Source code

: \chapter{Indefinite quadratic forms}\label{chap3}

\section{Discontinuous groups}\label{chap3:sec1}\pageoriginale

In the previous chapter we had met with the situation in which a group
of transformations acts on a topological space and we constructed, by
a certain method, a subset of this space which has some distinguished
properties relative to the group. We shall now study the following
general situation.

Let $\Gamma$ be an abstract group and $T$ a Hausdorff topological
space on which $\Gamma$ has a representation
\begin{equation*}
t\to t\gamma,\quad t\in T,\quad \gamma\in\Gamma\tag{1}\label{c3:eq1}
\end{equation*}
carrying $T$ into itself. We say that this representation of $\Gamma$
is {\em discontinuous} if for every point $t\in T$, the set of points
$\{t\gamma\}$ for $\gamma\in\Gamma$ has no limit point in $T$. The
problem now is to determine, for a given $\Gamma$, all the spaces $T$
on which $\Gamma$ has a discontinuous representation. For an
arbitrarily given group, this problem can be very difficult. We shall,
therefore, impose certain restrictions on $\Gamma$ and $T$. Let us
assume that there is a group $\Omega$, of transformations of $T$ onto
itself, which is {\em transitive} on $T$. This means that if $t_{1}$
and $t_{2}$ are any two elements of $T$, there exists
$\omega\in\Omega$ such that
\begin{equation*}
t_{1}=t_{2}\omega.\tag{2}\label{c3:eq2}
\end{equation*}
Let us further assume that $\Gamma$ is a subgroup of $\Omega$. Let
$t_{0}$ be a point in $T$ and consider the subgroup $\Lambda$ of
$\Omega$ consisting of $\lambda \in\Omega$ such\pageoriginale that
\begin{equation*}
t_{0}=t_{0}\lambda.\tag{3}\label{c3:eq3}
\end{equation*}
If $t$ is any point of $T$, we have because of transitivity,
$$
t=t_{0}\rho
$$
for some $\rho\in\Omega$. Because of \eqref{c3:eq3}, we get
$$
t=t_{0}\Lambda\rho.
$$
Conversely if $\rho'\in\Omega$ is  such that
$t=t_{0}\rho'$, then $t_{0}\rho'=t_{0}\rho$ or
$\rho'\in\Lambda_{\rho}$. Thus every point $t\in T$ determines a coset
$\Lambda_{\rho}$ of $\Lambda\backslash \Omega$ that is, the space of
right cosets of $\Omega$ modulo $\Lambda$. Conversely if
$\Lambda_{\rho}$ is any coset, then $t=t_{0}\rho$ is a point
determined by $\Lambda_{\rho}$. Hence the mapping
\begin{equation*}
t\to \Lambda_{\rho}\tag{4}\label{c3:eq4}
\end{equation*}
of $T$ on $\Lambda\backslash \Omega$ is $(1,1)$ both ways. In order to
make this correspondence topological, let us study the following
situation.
+++
▶ [About this exercise]:
Using the listing above, reproduce each line without omission.

▶ [Answer]:
Source code

: \chapter{Indefinite quadratic forms}\label{chap3}

\section{Discontinuous groups}\label{chap3:sec1}\pageoriginale

In the previous chapter we had met with the situation in which a group
of transformations acts on a topological space and we constructed, by
a certain method, a subset of this space which has some distinguished
properties relative to the group. We shall now study the following
general situation.

Let $\Gamma$ be an abstract group and $T$ a Hausdorff topological
space on which $\Gamma$ has a representation
\begin{equation*}
t\to t\gamma,\quad t\in T,\quad \gamma\in\Gamma\tag{1}\label{c3:eq1}
\end{equation*}
carrying $T$ into itself. We say that this representation of $\Gamma$
is {\em discontinuous} if for every point $t\in T$, the set of points
$\{t\gamma\}$ for $\gamma\in\Gamma$ has no limit point in $T$. The
problem now is to determine, for a given $\Gamma$, all the spaces $T$
on which $\Gamma$ has a discontinuous representation. For an
arbitrarily given group, this problem can be very difficult. We shall,
therefore, impose certain restrictions on $\Gamma$ and $T$. Let us
assume that there is a group $\Omega$, of transformations of $T$ onto
itself, which is {\em transitive} on $T$. This means that if $t_{1}$
and $t_{2}$ are any two elements of $T$, there exists
$\omega\in\Omega$ such that
\begin{equation*}
t_{1}=t_{2}\omega.\tag{2}\label{c3:eq2}
\end{equation*}
Let us further assume that $\Gamma$ is a subgroup of $\Omega$. Let
$t_{0}$ be a point in $T$ and consider the subgroup $\Lambda$ of
$\Omega$ consisting of $\lambda \in\Omega$ such\pageoriginale that
\begin{equation*}
t_{0}=t_{0}\lambda.\tag{3}\label{c3:eq3}
\end{equation*}
If $t$ is any point of $T$, we have because of transitivity,
$$
t=t_{0}\rho
$$
for some $\rho\in\Omega$. Because of \eqref{c3:eq3}, we get
$$
t=t_{0}\Lambda\rho.
$$
Conversely if $\rho'\in\Omega$ is  such that
$t=t_{0}\rho'$, then $t_{0}\rho'=t_{0}\rho$ or
$\rho'\in\Lambda_{\rho}$. Thus every point $t\in T$ determines a coset
$\Lambda_{\rho}$ of $\Lambda\backslash \Omega$ that is, the space of
right cosets of $\Omega$ modulo $\Lambda$. Conversely if
$\Lambda_{\rho}$ is any coset, then $t=t_{0}\rho$ is a point
determined by $\Lambda_{\rho}$. Hence the mapping
\begin{equation*}
t\to \Lambda_{\rho}\tag{4}\label{c3:eq4}
\end{equation*}
of $T$ on $\Lambda\backslash \Omega$ is $(1,1)$ both ways. In order to
make this correspondence topological, let us study the following
situation.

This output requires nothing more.